» What needs to be done:
Below are lines of data; count those containing the word "быть" and write nothing but the number.

(Stored dataset items)
▶

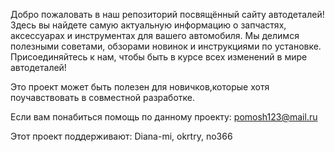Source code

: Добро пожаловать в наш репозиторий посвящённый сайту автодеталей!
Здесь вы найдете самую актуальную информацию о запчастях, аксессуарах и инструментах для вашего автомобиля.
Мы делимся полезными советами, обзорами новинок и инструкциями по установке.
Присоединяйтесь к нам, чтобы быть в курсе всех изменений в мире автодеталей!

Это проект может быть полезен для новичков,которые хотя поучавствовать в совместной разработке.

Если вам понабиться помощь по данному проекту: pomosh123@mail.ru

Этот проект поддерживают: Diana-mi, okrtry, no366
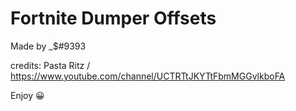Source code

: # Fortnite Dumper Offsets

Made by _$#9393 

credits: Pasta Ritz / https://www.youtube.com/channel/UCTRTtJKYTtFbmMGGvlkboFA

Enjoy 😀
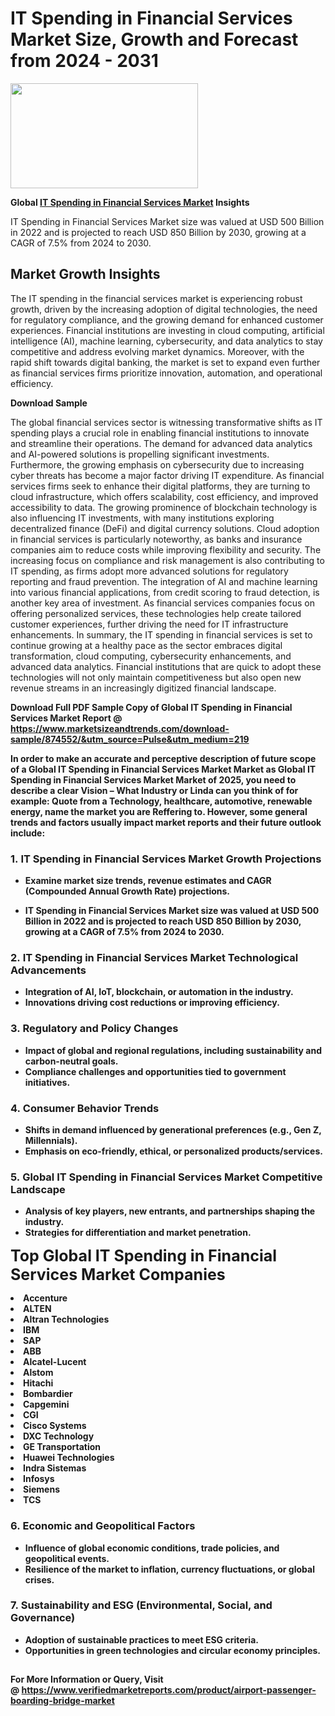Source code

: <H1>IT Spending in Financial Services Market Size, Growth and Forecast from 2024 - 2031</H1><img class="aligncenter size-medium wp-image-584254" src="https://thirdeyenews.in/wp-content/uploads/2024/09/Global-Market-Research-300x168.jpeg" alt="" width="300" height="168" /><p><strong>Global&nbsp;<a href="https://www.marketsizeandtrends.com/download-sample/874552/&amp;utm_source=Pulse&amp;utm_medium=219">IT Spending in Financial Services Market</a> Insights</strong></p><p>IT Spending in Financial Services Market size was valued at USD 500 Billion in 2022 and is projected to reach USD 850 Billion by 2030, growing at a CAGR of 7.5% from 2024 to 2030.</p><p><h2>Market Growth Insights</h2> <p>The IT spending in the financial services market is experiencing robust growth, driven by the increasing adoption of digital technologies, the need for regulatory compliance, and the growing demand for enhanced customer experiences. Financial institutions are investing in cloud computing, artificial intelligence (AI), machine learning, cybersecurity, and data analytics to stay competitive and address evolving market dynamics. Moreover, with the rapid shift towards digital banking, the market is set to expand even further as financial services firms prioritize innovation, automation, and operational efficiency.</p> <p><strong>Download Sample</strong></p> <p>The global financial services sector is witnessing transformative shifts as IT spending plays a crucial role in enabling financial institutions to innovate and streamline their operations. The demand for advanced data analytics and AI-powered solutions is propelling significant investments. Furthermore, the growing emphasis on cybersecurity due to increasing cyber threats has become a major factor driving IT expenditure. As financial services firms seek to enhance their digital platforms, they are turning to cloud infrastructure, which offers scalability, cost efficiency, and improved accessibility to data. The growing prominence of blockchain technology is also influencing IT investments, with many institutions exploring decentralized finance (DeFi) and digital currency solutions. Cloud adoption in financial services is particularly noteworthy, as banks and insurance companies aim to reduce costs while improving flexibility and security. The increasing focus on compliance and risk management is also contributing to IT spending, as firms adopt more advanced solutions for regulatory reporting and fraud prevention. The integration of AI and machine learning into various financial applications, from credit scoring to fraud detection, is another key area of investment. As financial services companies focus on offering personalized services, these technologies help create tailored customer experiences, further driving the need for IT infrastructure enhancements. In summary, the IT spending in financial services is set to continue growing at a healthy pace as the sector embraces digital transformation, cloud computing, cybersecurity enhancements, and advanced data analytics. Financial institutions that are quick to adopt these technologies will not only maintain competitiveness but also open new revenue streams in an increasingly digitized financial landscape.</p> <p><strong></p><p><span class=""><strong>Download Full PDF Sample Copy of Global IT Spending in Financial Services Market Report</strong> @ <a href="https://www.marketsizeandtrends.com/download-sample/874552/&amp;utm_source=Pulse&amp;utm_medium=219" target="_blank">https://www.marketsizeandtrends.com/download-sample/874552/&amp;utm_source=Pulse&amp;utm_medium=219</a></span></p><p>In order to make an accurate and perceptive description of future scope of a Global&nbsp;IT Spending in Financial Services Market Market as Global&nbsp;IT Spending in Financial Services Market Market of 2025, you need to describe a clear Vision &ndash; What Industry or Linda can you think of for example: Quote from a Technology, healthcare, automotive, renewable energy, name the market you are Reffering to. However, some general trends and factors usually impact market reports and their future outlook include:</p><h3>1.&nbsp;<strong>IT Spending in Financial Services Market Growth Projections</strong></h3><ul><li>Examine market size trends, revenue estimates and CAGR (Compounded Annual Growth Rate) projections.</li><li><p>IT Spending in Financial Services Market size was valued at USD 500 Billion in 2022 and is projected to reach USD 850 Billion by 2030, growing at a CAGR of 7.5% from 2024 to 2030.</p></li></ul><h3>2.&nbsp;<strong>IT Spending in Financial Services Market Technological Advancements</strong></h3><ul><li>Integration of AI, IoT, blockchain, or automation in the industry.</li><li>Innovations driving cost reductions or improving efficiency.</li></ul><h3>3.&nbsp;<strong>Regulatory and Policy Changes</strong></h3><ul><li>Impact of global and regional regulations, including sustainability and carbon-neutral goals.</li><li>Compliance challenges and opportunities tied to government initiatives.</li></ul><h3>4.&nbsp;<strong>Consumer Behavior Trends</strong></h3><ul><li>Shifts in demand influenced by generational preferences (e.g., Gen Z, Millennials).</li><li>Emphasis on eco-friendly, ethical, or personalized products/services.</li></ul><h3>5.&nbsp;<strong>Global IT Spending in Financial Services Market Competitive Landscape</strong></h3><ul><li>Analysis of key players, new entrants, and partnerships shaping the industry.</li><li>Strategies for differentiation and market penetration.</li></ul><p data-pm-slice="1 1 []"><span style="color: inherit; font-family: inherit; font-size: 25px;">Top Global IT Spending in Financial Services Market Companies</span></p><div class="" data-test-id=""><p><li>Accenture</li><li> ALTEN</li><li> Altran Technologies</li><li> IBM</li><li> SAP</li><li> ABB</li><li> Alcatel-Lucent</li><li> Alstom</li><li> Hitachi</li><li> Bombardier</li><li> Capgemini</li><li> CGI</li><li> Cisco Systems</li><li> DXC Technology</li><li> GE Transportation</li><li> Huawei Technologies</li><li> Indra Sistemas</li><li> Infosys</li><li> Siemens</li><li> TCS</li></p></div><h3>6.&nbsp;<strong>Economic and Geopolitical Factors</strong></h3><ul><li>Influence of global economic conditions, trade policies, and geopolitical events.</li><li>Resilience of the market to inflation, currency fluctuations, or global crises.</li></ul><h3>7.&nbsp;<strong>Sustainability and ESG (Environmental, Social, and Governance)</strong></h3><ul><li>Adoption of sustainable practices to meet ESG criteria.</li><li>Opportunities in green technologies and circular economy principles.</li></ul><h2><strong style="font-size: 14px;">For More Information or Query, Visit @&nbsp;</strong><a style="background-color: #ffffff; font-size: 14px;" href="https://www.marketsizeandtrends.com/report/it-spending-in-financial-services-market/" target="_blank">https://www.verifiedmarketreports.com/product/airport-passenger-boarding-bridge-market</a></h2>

◀

» Exercise result:
2